* **WHAT YOU WILL DO**:
Your answer should hold only the lines from the one with "### New Pages" through the end of the listing below, each retyped exactly.

* **EXCERPTED RECORDS**:
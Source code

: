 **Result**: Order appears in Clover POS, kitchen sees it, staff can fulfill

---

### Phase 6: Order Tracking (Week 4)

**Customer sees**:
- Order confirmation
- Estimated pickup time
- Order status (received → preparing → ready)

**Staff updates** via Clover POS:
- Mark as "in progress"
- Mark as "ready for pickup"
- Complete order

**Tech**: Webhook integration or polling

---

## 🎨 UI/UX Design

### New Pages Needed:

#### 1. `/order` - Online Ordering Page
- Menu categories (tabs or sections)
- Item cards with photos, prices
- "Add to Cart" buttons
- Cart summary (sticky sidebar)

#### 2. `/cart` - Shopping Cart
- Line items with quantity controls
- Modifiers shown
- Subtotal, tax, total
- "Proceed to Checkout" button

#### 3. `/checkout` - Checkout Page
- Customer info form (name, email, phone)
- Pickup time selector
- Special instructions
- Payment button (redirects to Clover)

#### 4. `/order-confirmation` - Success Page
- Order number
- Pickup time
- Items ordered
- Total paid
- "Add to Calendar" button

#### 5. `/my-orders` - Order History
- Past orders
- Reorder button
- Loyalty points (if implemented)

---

* **ANSWER FOR THE TASK**:
### New Pages Needed:

#### 1. `/order` - Online Ordering Page
- Menu categories (tabs or sections)
- Item cards with photos, prices
- "Add to Cart" buttons
- Cart summary (sticky sidebar)

#### 2. `/cart` - Shopping Cart
- Line items with quantity controls
- Modifiers shown
- Subtotal, tax, total
- "Proceed to Checkout" button

#### 3. `/checkout` - Checkout Page
- Customer info form (name, email, phone)
- Pickup time selector
- Special instructions
- Payment button (redirects to Clover)

#### 4. `/order-confirmation` - Success Page
- Order number
- Pickup time
- Items ordered
- Total paid
- "Add to Calendar" button

#### 5. `/my-orders` - Order History
- Past orders
- Reorder button
- Loyalty points (if implemented)

---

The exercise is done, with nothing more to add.